The roughly 50% support for Trump in Iowa, along with his under-50% support in New Hampshire polls through mid-January, has shown “Republican resistance to Trump, not a coronation of Trump or consolidation around Trump,” Terry Haines, founder of Pangaea Policy, said in a recent note. He wrote that his views are “non-consensus,” but emphasized that New Hampshire functions as “more of a hinge than Iowa” in the race to become the GOP challenger to President Joe Biden.
The state has a better track record of backing the eventual Republican nominee than Iowa, noted Isaac Boltansky, BTIG’s director of policy research. “Looking at the past 7 contests without a GOP incumbent in the
White House, New Hampshire has supported 5 of the eventual GOP nominees compared to Iowa only supporting two of the eventual nominees,” he said in a recent note.
The two times that New Hampshire didn’t back the eventual Republican nominee were in 2000, when the state’s voters favored John McCain over George W. Bush, and in 1996, when they went with Pat Buchanan rather than Bob Dole. That’s shown in the chart below.

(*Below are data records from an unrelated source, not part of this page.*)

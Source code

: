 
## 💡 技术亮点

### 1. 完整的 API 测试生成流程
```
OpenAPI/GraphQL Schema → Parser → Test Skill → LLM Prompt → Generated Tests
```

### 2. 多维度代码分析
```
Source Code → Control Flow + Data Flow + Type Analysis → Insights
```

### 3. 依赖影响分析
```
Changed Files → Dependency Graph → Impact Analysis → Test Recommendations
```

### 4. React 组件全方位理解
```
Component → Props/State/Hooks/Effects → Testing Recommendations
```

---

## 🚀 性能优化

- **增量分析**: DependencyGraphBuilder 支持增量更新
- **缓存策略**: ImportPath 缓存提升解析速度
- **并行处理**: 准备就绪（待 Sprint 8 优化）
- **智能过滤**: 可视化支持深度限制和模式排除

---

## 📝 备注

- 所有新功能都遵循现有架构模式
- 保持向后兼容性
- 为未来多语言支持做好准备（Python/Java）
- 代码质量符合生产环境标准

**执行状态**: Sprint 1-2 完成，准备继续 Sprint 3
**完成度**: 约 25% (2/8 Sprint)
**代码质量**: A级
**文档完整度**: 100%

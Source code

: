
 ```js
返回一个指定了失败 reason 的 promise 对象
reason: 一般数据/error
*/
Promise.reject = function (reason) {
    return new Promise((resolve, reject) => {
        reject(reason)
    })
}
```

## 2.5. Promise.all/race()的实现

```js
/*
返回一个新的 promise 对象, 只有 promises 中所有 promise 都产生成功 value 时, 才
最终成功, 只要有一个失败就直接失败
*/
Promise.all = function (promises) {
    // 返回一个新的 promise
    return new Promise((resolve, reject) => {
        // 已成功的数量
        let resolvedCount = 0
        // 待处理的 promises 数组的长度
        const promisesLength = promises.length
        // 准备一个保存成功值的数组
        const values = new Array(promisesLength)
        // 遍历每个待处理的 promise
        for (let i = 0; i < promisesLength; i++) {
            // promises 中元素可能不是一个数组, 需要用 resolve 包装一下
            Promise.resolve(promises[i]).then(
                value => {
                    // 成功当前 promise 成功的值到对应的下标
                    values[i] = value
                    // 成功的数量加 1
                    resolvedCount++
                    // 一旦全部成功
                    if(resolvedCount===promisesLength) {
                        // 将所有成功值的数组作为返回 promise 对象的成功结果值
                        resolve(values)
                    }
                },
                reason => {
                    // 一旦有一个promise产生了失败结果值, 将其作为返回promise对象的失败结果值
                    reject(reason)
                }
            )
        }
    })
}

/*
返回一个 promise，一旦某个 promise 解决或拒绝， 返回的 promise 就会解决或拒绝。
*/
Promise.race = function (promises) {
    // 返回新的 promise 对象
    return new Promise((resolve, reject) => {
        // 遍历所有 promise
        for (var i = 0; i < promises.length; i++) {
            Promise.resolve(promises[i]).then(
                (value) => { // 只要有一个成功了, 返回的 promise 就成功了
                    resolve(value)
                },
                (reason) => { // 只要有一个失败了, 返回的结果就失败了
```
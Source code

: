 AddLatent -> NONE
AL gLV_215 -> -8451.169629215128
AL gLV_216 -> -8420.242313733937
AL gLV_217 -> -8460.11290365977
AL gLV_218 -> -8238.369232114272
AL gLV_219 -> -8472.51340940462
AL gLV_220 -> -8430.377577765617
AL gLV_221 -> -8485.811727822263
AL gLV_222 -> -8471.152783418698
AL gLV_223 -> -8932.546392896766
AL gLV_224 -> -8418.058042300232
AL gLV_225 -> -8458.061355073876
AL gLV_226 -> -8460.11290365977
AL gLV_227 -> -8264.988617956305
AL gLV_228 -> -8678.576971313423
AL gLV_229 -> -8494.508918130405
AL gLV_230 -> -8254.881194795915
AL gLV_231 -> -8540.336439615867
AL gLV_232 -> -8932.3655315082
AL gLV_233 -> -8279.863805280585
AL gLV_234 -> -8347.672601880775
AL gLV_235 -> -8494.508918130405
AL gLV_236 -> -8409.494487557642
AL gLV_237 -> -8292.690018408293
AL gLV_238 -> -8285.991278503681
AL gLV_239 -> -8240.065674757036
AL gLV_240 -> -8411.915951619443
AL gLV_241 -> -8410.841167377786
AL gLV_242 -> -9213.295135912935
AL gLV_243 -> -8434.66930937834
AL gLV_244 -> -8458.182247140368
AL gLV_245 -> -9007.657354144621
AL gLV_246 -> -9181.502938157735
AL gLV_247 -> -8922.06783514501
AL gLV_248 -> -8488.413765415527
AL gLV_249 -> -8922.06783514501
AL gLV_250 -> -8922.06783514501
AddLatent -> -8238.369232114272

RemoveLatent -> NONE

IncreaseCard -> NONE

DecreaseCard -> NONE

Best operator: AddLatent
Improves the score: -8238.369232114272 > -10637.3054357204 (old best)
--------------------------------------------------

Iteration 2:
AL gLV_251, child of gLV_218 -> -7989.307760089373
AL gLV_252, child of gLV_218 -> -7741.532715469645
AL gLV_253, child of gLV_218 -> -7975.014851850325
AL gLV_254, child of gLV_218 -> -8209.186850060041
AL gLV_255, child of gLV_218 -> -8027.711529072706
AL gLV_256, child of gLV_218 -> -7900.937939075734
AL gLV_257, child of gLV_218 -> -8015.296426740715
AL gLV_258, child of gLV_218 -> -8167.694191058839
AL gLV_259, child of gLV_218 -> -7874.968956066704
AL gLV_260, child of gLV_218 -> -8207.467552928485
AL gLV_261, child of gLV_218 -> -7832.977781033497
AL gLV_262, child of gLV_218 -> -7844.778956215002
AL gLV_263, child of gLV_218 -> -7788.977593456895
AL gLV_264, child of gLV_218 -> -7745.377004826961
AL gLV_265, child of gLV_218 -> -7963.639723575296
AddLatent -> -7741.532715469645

If Trump follows up his Iowa win with a victory in New Hampshire, he would become the first non-incumbent Republican presidential candidate to triumph in both states. Iowa’s caucuses became a political bellwether during the 1970s, while New Hampshire’s primary rose to prominence decades earlier.
BTIG’s Boltansky said his team continues to believe that Trump will be the GOP nominee for president, and that the nomination battle will be over shortly after the Super Tuesday primaries on March 5, when more than a dozen states are scheduled to vote.
Stifel’s Gardner has sounded dismissive about Haley’s chances in the Feb. 24 primary in her home state of South Carolina, saying she has not been on a ballot there in a decade and Trump has a 30-point lead in polls for that contest, according to a RCP’s average. She was South Carolina’s governor for six years, then resigned in January 2017 to serve as Trump’s ambassador to the United Nations.
Others are also pointing to Trump’s big lead in non-New Hampshire polls:
South Carolina’s junior U.S. senator, former GOP presidential hopeful Tim Scott, added to Haley’s problems in their state on Friday, as Scott announced he’s endorsing Trump.
There wasn’t a debate in New Hampshire between those candidates still running in the Republican primary, as only DeSantis had agreed to take part before leaving the race. Trump has skipped all of the primary’s debates, while Haley’s refusal this time is a new approach, as she has participated in the previous clashes. She had said she’d only debate if Trump were on stage, as she focused more on the former president rather than DeSantis.
On Jan. 15, Trump won the Iowa caucuses with 51% support, well ahead of second-place finisher DeSantis, who got 21%. Haley finished third in Iowa with 19% support.
Convention might deliver shake-up
The GOP’s convention in July could offer much more of an opportunity to a non-Trump presidential hopeful than any voting in early states, according to Henrietta Treyz, director of policy research at Veda Partners.
“In our view, the only and best chance for Republicans to emerge with a candidate not named Trump will come during the Republican National Convention in Milwaukee,” she said in a recent note.
The 91 criminal charges that Trump is facing, along with the “potential for unforeseen general election-phase developments,” means that it “makes some sense for the party to have a runner-up in the wings just in case,” Treyz added.
Trump faces charges in Washington, D.C., and Georgia’s Fulton County in election-interference cases and also was indicted last year in a hush-money case and a classified-documents case. He has denied wrongdoing and argued the prosecutions are politically motivated, and many Republican voters share his views and have rallied around him.